▶ _Exercise details_: Say how many lines in the following entries include "ejemplo", and add nothing else.

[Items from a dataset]
++++
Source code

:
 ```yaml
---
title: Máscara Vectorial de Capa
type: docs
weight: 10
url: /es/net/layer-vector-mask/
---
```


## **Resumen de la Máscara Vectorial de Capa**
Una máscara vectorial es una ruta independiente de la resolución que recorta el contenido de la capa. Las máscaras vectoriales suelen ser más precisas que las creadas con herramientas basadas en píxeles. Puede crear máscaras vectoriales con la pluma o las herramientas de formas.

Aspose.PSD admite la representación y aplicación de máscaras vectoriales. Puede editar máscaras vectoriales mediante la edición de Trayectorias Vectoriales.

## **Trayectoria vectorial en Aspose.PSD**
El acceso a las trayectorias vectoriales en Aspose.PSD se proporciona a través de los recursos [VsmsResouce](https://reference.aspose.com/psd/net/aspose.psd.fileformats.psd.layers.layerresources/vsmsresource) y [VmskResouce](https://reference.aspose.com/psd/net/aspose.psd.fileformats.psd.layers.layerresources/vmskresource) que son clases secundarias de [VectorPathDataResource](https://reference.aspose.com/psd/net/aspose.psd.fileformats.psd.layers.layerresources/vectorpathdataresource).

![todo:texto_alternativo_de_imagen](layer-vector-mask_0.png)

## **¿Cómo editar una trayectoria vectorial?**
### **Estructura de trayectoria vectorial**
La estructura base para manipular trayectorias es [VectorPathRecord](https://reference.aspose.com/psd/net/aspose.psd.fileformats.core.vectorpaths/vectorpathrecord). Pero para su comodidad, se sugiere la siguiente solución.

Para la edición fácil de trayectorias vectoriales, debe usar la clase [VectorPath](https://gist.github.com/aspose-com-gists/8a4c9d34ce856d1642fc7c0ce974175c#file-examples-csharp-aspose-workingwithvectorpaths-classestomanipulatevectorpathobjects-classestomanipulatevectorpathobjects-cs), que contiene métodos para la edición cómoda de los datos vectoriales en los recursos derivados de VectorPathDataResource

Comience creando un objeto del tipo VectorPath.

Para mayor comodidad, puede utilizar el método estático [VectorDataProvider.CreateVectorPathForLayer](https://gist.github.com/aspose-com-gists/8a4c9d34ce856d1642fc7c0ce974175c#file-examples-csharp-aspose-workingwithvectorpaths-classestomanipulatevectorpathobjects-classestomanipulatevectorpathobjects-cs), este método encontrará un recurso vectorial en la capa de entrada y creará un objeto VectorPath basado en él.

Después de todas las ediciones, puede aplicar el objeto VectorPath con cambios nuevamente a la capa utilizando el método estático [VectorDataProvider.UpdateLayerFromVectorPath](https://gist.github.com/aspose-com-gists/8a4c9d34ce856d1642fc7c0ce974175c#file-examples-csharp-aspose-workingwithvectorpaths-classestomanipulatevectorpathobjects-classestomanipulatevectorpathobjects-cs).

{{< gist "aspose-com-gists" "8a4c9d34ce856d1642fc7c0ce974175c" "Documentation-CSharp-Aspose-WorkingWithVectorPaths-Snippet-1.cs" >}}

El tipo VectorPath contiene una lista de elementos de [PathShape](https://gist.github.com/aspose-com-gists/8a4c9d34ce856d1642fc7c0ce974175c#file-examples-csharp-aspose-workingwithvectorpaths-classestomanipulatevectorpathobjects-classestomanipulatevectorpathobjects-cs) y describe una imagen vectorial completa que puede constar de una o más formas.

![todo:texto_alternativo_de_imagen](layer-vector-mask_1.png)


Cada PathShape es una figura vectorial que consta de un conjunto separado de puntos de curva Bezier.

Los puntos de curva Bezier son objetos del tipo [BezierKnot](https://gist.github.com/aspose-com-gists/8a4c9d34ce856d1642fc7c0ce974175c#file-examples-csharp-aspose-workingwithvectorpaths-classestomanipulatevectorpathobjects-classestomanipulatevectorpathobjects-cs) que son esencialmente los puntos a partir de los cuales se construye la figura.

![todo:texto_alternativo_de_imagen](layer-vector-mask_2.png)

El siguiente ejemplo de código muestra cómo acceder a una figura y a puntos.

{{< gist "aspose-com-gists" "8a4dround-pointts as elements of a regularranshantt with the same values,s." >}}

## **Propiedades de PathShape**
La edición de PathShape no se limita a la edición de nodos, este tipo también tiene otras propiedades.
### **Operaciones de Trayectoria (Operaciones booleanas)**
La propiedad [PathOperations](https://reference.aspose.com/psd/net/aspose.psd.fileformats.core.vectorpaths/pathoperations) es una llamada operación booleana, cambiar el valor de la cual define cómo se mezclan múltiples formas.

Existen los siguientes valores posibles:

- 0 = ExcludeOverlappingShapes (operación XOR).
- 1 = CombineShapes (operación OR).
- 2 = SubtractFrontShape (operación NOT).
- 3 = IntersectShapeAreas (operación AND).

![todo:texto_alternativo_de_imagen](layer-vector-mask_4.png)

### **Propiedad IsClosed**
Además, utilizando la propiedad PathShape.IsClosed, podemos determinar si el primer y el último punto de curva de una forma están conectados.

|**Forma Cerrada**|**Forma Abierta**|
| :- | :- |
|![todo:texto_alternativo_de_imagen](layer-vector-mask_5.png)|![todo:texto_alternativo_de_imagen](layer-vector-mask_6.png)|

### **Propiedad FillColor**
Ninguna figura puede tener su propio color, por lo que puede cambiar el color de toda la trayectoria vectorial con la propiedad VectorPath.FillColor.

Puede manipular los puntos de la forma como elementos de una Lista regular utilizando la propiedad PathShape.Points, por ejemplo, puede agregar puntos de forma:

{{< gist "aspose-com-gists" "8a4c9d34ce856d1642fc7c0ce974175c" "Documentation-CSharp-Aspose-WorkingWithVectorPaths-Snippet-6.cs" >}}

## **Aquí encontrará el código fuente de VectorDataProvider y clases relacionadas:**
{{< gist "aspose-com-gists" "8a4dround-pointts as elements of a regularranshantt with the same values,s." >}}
++++
▶ _Solution_: 2